■ Source material:
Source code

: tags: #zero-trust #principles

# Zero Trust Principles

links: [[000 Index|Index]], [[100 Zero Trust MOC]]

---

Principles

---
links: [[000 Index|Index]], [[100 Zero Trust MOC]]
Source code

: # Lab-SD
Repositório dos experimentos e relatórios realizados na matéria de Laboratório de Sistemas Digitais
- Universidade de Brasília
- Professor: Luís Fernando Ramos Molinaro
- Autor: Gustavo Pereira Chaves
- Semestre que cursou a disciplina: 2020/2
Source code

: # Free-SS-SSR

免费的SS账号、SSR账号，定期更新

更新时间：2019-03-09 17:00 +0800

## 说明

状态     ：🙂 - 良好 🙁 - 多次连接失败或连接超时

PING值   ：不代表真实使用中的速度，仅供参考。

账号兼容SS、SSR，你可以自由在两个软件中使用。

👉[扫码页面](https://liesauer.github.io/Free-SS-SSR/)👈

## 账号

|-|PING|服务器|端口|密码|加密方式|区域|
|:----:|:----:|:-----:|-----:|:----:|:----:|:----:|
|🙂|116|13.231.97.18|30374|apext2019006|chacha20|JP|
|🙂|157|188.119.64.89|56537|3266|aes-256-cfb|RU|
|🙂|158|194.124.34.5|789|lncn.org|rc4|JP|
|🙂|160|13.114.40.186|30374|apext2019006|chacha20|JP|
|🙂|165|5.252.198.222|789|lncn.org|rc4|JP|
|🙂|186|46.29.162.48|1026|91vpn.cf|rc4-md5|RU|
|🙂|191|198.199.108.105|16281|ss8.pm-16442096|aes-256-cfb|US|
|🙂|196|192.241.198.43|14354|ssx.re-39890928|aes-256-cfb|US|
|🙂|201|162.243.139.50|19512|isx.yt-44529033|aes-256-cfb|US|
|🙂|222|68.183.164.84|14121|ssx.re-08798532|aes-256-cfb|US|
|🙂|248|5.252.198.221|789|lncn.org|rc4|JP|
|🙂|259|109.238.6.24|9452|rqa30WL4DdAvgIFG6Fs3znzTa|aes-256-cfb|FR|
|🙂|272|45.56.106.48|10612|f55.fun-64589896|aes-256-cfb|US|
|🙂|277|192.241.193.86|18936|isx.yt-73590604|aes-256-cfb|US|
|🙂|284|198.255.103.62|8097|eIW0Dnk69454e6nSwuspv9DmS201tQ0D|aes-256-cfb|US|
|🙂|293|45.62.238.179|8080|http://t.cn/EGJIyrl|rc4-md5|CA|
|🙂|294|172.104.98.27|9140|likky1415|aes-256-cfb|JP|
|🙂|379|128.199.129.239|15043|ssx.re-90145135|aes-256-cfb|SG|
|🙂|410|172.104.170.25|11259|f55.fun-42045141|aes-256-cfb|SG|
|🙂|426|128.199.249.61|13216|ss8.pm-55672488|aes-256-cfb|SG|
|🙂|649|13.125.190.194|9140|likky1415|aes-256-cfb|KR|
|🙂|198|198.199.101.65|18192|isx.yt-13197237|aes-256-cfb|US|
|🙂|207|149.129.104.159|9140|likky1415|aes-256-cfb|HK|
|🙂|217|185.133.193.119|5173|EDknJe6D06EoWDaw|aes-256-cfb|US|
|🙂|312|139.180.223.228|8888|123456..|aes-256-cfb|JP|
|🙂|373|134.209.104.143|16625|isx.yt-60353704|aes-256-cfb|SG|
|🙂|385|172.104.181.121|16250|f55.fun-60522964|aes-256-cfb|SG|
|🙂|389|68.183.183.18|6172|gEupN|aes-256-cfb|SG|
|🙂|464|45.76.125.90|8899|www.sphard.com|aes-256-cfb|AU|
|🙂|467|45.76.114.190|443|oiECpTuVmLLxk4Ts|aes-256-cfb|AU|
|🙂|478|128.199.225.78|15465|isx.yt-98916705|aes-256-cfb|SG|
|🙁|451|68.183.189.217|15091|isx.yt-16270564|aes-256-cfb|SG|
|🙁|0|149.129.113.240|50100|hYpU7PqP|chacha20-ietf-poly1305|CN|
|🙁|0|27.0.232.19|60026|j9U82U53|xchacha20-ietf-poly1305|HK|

■ Task to complete:
The full set of entries should appear again, unchanged, line by line.

■ Written response:
Source code

: tags: #zero-trust #principles

# Zero Trust Principles

links: [[000 Index|Index]], [[100 Zero Trust MOC]]

---

Principles

---
links: [[000 Index|Index]], [[100 Zero Trust MOC]]
Source code

: # Lab-SD
Repositório dos experimentos e relatórios realizados na matéria de Laboratório de Sistemas Digitais
- Universidade de Brasília
- Professor: Luís Fernando Ramos Molinaro
- Autor: Gustavo Pereira Chaves
- Semestre que cursou a disciplina: 2020/2
Source code

: # Free-SS-SSR

免费的SS账号、SSR账号，定期更新

更新时间：2019-03-09 17:00 +0800

## 说明

状态     ：🙂 - 良好 🙁 - 多次连接失败或连接超时

PING值   ：不代表真实使用中的速度，仅供参考。

账号兼容SS、SSR，你可以自由在两个软件中使用。

👉[扫码页面](https://liesauer.github.io/Free-SS-SSR/)👈

## 账号

|-|PING|服务器|端口|密码|加密方式|区域|
|:----:|:----:|:-----:|-----:|:----:|:----:|:----:|
|🙂|116|13.231.97.18|30374|apext2019006|chacha20|JP|
|🙂|157|188.119.64.89|56537|3266|aes-256-cfb|RU|
|🙂|158|194.124.34.5|789|lncn.org|rc4|JP|
|🙂|160|13.114.40.186|30374|apext2019006|chacha20|JP|
|🙂|165|5.252.198.222|789|lncn.org|rc4|JP|
|🙂|186|46.29.162.48|1026|91vpn.cf|rc4-md5|RU|
|🙂|191|198.199.108.105|16281|ss8.pm-16442096|aes-256-cfb|US|
|🙂|196|192.241.198.43|14354|ssx.re-39890928|aes-256-cfb|US|
|🙂|201|162.243.139.50|19512|isx.yt-44529033|aes-256-cfb|US|
|🙂|222|68.183.164.84|14121|ssx.re-08798532|aes-256-cfb|US|
|🙂|248|5.252.198.221|789|lncn.org|rc4|JP|
|🙂|259|109.238.6.24|9452|rqa30WL4DdAvgIFG6Fs3znzTa|aes-256-cfb|FR|
|🙂|272|45.56.106.48|10612|f55.fun-64589896|aes-256-cfb|US|
|🙂|277|192.241.193.86|18936|isx.yt-73590604|aes-256-cfb|US|
|🙂|284|198.255.103.62|8097|eIW0Dnk69454e6nSwuspv9DmS201tQ0D|aes-256-cfb|US|
|🙂|293|45.62.238.179|8080|http://t.cn/EGJIyrl|rc4-md5|CA|
|🙂|294|172.104.98.27|9140|likky1415|aes-256-cfb|JP|
|🙂|379|128.199.129.239|15043|ssx.re-90145135|aes-256-cfb|SG|
|🙂|410|172.104.170.25|11259|f55.fun-42045141|aes-256-cfb|SG|
|🙂|426|128.199.249.61|13216|ss8.pm-55672488|aes-256-cfb|SG|
|🙂|649|13.125.190.194|9140|likky1415|aes-256-cfb|KR|
|🙂|198|198.199.101.65|18192|isx.yt-13197237|aes-256-cfb|US|
|🙂|207|149.129.104.159|9140|likky1415|aes-256-cfb|HK|
|🙂|217|185.133.193.119|5173|EDknJe6D06EoWDaw|aes-256-cfb|US|
|🙂|312|139.180.223.228|8888|123456..|aes-256-cfb|JP|
|🙂|373|134.209.104.143|16625|isx.yt-60353704|aes-256-cfb|SG|
|🙂|385|172.104.181.121|16250|f55.fun-60522964|aes-256-cfb|SG|
|🙂|389|68.183.183.18|6172|gEupN|aes-256-cfb|SG|
|🙂|464|45.76.125.90|8899|www.sphard.com|aes-256-cfb|AU|
|🙂|467|45.76.114.190|443|oiECpTuVmLLxk4Ts|aes-256-cfb|AU|
|🙂|478|128.199.225.78|15465|isx.yt-98916705|aes-256-cfb|SG|
|🙁|451|68.183.189.217|15091|isx.yt-16270564|aes-256-cfb|SG|
|🙁|0|149.129.113.240|50100|hYpU7PqP|chacha20-ietf-poly1305|CN|
|🙁|0|27.0.232.19|60026|j9U82U53|xchacha20-ietf-poly1305|HK|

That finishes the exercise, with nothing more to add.